One piece of big news from the past week was the ruling by a federal judge in Los Angeles that strikes down portions of Executive Order 13224, and its mushrooming annexes, as unconstitutional. From The Washington Times:
President Bush lacks the constitutional authority to designate groups and persons as terrorists under a post-September 11 executive order, according to a federal judge in Los Angeles.
U.S. District Judge Audrey B. Collins, in a challenge brought by the Washington, D.C.-based Center for Constitutional Rights on behalf of the Humanitarian Law Project, said a Sept. 24, 2001, executive order naming 27 groups and persons as "specially designated global terrorists" (SDGTs) allowed no way for those designated to challenge the ruling.

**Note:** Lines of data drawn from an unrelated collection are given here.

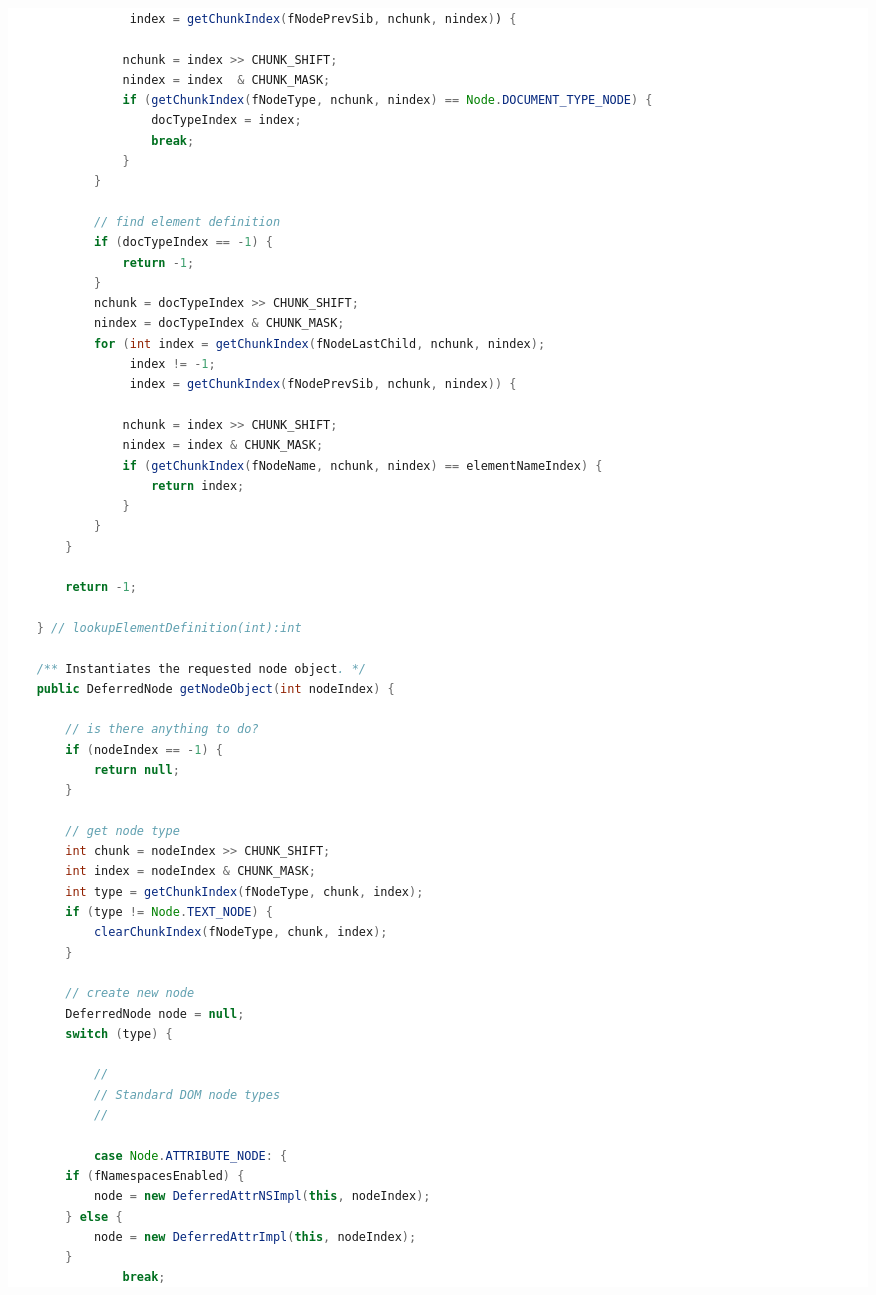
 ```java
                 index = getChunkIndex(fNodePrevSib, nchunk, nindex)) {

                nchunk = index >> CHUNK_SHIFT;
                nindex = index  & CHUNK_MASK;
                if (getChunkIndex(fNodeType, nchunk, nindex) == Node.DOCUMENT_TYPE_NODE) {
                    docTypeIndex = index;
                    break;
                }
            }

            // find element definition
            if (docTypeIndex == -1) {
                return -1;
            }
            nchunk = docTypeIndex >> CHUNK_SHIFT;
            nindex = docTypeIndex & CHUNK_MASK;
            for (int index = getChunkIndex(fNodeLastChild, nchunk, nindex);
                 index != -1;
                 index = getChunkIndex(fNodePrevSib, nchunk, nindex)) {

                nchunk = index >> CHUNK_SHIFT;
                nindex = index & CHUNK_MASK;
                if (getChunkIndex(fNodeName, nchunk, nindex) == elementNameIndex) {
                    return index;
                }
            }
        }

        return -1;

    } // lookupElementDefinition(int):int

    /** Instantiates the requested node object. */
    public DeferredNode getNodeObject(int nodeIndex) {

        // is there anything to do?
        if (nodeIndex == -1) {
            return null;
        }

        // get node type
        int chunk = nodeIndex >> CHUNK_SHIFT;
        int index = nodeIndex & CHUNK_MASK;
        int type = getChunkIndex(fNodeType, chunk, index);
        if (type != Node.TEXT_NODE) {
            clearChunkIndex(fNodeType, chunk, index);
        }

        // create new node
        DeferredNode node = null;
        switch (type) {

            //
            // Standard DOM node types
            //

            case Node.ATTRIBUTE_NODE: {
		if (fNamespacesEnabled) {
		    node = new DeferredAttrNSImpl(this, nodeIndex);
		} else {
		    node = new DeferredAttrImpl(this, nodeIndex);
		}
                break;
```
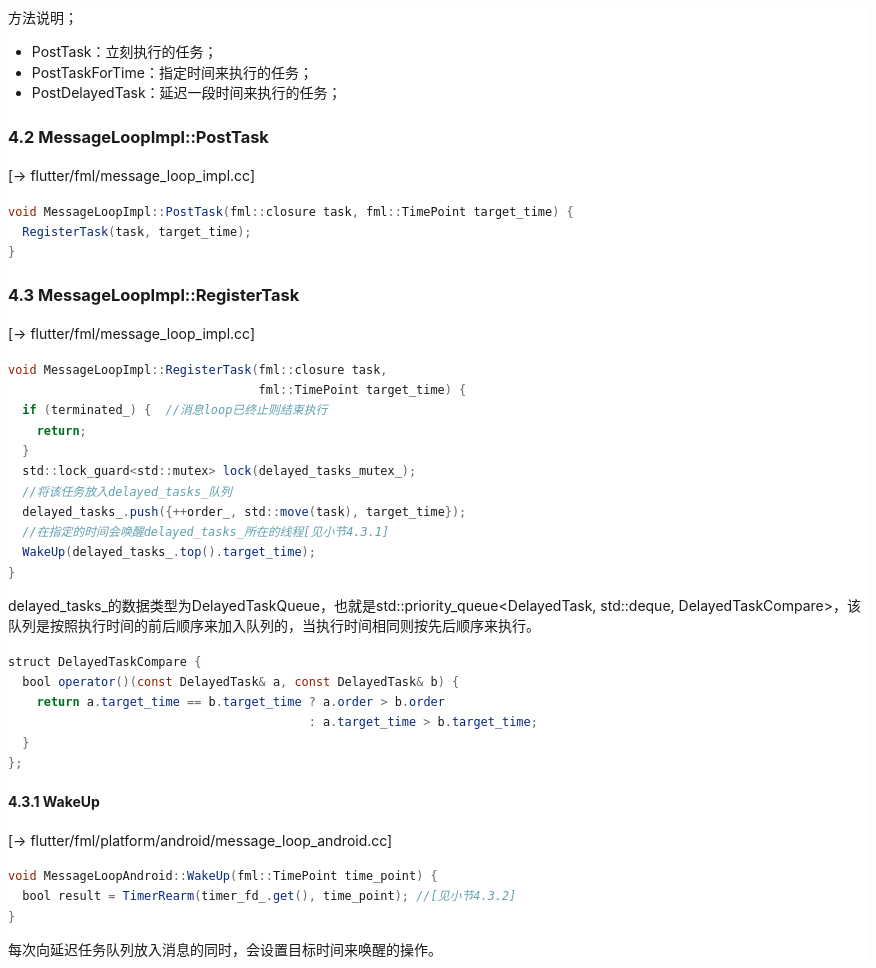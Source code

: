 方法说明；

- PostTask：立刻执行的任务；
- PostTaskForTime：指定时间来执行的任务；
- PostDelayedTask：延迟一段时间来执行的任务；

### 4.2 MessageLoopImpl::PostTask

[-> flutter/fml/message_loop_impl.cc]

```Java
void MessageLoopImpl::PostTask(fml::closure task, fml::TimePoint target_time) {
  RegisterTask(task, target_time);
}
```

### 4.3 MessageLoopImpl::RegisterTask

[-> flutter/fml/message_loop_impl.cc]

```Java
void MessageLoopImpl::RegisterTask(fml::closure task,
                                   fml::TimePoint target_time) {
  if (terminated_) {  //消息loop已终止则结束执行
    return;
  }
  std::lock_guard<std::mutex> lock(delayed_tasks_mutex_);
  //将该任务放入delayed_tasks_队列
  delayed_tasks_.push({++order_, std::move(task), target_time});
  //在指定的时间会唤醒delayed_tasks_所在的线程[见小节4.3.1]
  WakeUp(delayed_tasks_.top().target_time);
}
```

delayed_tasks_的数据类型为DelayedTaskQueue，也就是std::priority_queue<DelayedTask, std::deque, DelayedTaskCompare>，该队列是按照执行时间的前后顺序来加入队列的，当执行时间相同则按先后顺序来执行。

```Java
struct DelayedTaskCompare {
  bool operator()(const DelayedTask& a, const DelayedTask& b) {
    return a.target_time == b.target_time ? a.order > b.order
                                          : a.target_time > b.target_time;
  }
};
```

#### 4.3.1 WakeUp

[-> flutter/fml/platform/android/message_loop_android.cc]

```Java
void MessageLoopAndroid::WakeUp(fml::TimePoint time_point) {
  bool result = TimerRearm(timer_fd_.get(), time_point); //[见小节4.3.2]
}
```

每次向延迟任务队列放入消息的同时，会设置目标时间来唤醒的操作。
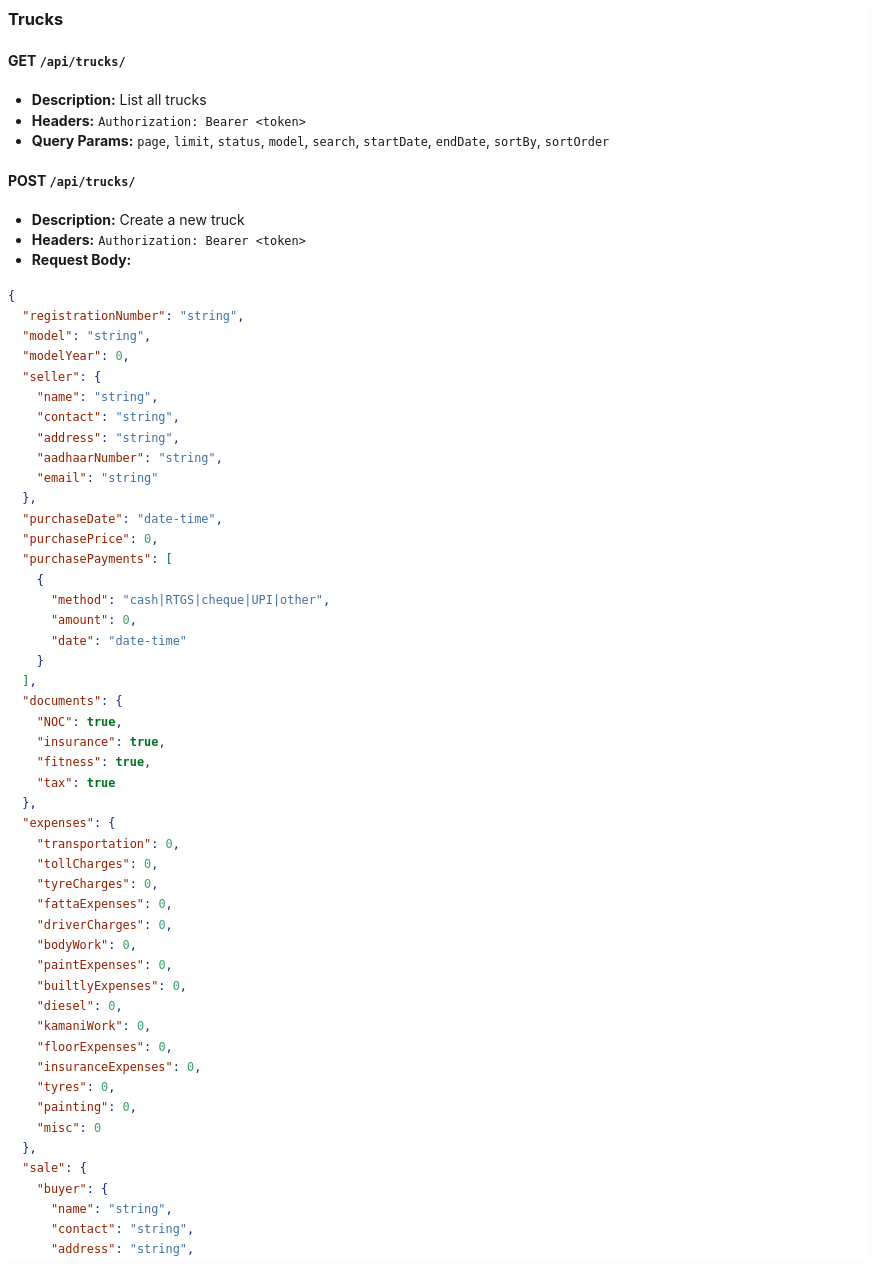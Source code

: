 
### Trucks

#### GET `/api/trucks/`

- **Description:** List all trucks
- **Headers:** `Authorization: Bearer <token>`
- **Query Params:** `page`, `limit`, `status`, `model`, `search`, `startDate`, `endDate`, `sortBy`, `sortOrder`

#### POST `/api/trucks/`

- **Description:** Create a new truck
- **Headers:** `Authorization: Bearer <token>`
- **Request Body:**

```json
{
  "registrationNumber": "string",
  "model": "string",
  "modelYear": 0,
  "seller": {
    "name": "string",
    "contact": "string",
    "address": "string",
    "aadhaarNumber": "string",
    "email": "string"
  },
  "purchaseDate": "date-time",
  "purchasePrice": 0,
  "purchasePayments": [
    {
      "method": "cash|RTGS|cheque|UPI|other",
      "amount": 0,
      "date": "date-time"
    }
  ],
  "documents": {
    "NOC": true,
    "insurance": true,
    "fitness": true,
    "tax": true
  },
  "expenses": {
    "transportation": 0,
    "tollCharges": 0,
    "tyreCharges": 0,
    "fattaExpenses": 0,
    "driverCharges": 0,
    "bodyWork": 0,
    "paintExpenses": 0,
    "builtlyExpenses": 0,
    "diesel": 0,
    "kamaniWork": 0,
    "floorExpenses": 0,
    "insuranceExpenses": 0,
    "tyres": 0,
    "painting": 0,
    "misc": 0
  },
  "sale": {
    "buyer": {
      "name": "string",
      "contact": "string",
      "address": "string",
```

In a 45-page ruling, Judge Collins said the executive order "contains no definable criteria" to constrain the president's use of it, and, as a result, "is unconstitutionally vague on its face." She said the order is subject only to Mr. Bush's "unfettered discretion."
The judge also said the order "contains no definable criteria for designating individuals and groups as SDGTs," and improperly gives the secretary of the Treasury the power to impose penalties for "mere association" with the groups.
The ruling, made public on Tuesday, came in a lawsuit in which the Humanitarian Law Project, through the Center for Constitutional Rights, sought to support the nonviolent work of two groups designated as terrorist: The Kurdistan Workers Party, the main Kurdish political party in Turkey, and the Liberation Tigers of Tamil Eelam, a rebel group fighting for a separate homeland for Tamils in Sri Lanka.
"This law gave the president unfettered authority to create blacklists, an authority President Bush then used to empower the secretary of the Treasury to impose guilt by association," said David Cole, a Center for Constitutional Rights board member.
"The court's decision confirms that even in fighting terror, unchecked executive authority and trampling on fundamental freedoms is not a permissible option," he said.
[ . . . ]
Judge Collins did let stand some sections of the order that penalize those who provide "services" to designated terrorist groups, including humanitarian aid and rights training.
The Humanitarian Law Project plans to appeal the sections penalizing those who provide humanitarian aid and rights training to designated "terrorist" groups.
The ruling itself can be read here.
At the moment, the State Department's own definition of terrorism would require the US government to be listed as a terrorist organization, along with many of the client states of the US. We should also ask why it is that the US considers itself in a position to designate anyone as a "terrorist" anyway, given the misery caused by US policies and related actions worldwide. As mentioned almost two weeks ago on Rastî, the designation of an organization to any of the other US Lists, is also an exercise in vagueness.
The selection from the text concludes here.